Die Heil- und Sonderpädagogik hat sich diesem Problem gegenüber
bisher noch nicht genügend geöffnet. In dieser Ausgabe
der Heilpädagogischen Forschung werden Sie einen Beitrag von
Günter Faber, Joachim Tiedemann und Elfriede Billmann-Mahecha
von der Universität Hannover finden, der unter dem Titel „Selbstkonzept
und Lernfreude in der Grundschulmathematik: die Bedeutung von Geschlecht
und Migration“ eines der anstehenden Probleme aufgreift. Die
Grundschulstudie erbrachte z.

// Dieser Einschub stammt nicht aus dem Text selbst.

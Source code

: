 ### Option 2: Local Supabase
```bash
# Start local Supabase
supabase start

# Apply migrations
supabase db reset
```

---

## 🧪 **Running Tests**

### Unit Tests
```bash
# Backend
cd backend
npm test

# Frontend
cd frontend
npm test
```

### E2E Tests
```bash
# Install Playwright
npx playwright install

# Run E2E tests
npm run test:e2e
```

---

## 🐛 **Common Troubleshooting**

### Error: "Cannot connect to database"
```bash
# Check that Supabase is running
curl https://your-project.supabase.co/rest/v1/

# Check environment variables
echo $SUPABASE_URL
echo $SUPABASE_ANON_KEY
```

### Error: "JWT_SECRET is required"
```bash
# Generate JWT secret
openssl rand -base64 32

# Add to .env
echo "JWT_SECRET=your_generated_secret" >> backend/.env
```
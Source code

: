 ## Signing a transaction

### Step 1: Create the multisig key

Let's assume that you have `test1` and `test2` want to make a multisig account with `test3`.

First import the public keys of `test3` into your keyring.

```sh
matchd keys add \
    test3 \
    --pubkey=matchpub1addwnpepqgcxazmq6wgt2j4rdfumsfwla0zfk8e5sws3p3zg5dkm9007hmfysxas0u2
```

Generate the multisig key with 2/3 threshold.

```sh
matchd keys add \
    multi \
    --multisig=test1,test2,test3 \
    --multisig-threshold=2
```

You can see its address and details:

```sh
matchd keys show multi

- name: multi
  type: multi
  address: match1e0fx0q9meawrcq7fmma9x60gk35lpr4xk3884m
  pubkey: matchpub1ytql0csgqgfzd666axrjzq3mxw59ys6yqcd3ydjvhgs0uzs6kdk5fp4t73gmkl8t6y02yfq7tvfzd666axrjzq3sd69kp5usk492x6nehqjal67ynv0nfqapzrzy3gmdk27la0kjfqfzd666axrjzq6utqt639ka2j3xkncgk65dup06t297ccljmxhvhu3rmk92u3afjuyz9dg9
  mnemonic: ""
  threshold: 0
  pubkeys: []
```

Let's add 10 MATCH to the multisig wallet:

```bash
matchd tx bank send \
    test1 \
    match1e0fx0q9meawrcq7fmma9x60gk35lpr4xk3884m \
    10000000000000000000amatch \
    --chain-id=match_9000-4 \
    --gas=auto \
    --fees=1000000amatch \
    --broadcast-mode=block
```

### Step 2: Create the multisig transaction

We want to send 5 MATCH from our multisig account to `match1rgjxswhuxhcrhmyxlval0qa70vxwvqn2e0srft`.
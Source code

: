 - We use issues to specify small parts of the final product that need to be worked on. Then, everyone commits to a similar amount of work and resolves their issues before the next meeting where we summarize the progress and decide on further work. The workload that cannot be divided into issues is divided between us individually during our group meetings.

B., dass die Leistungs- und Selbstkonzeptunterschiede
zwischen Kindern mit und ohne Migrationshintergrund zeitkonstant
erhalten bleiben, aber lesen Sie selbst die Details nach.
Unter dem Titel „Die Entwicklung eines auch computerbasiert
einsetzbaren Instruments zur formativen Messung der Lesekompetenz“
hat Jürgen Walter von der Flensburger Universität untersucht,
ob ein auch computerbasiert einsetzbares Messinstrument zur formativ
ausgerichteten Veränderungsmessung der Lesekompetenz die notwendigen
Gütekriterien wie Schwierigkeitshomogenität der Paralleltests,
Paralleltest-Reliabilität, kriteriumsorientierte Validität
sowie Konstruktvalidität aufweist. Nicht weniger als 1158 Schüler
waren in die Studie einbezogen, die schließlich erfreuliche
Ergebnisse zeitigte.
Kristina Clausen-Suhr wandte sich in ihrem Vorhaben der frühen
mathematischen Bildung im Kindergarten zu, indem sie kurz- und langfristige
Effekte einer frühen Förderung mit dem Programm „Mit
Baldur ordnen, zählen, messen“ anwandte. Die Längsschnittstudie,
an der 160 Kindergartenkinder beteiligt waren, umfasste unterschiedliche
Messungen im Prä-Post-Verfahren; schließlich konnten
erstaunliche Fördereffekte bei den trainierten Kindern gesichert
werden.
Ingeborg Thümmel wendet sich in ihrer Arbeit einer anderen
sonderpädagogischen Zielgruppe zu: den wenig- bzw. nichtsprechenden
Schülern im Förderschwerpunkt Geistige Entwicklung; hier
interessierte die Frage, inwieweit der Einsatz von Methoden und
Technologien der sog. Unterstützten Kommunikation im Bundesland
Niedersachsen verbreitet ist. Ein Ergebnis der Studie war, dass
mehr als ein Viertel der Schüler an diesen Bildungseinrichtungen
als kaum- beziehungsweise nichtsprechend klassifiziert ist und landesweit
ein gravierendes Defizit an Unterstützter Kommunikation besteht.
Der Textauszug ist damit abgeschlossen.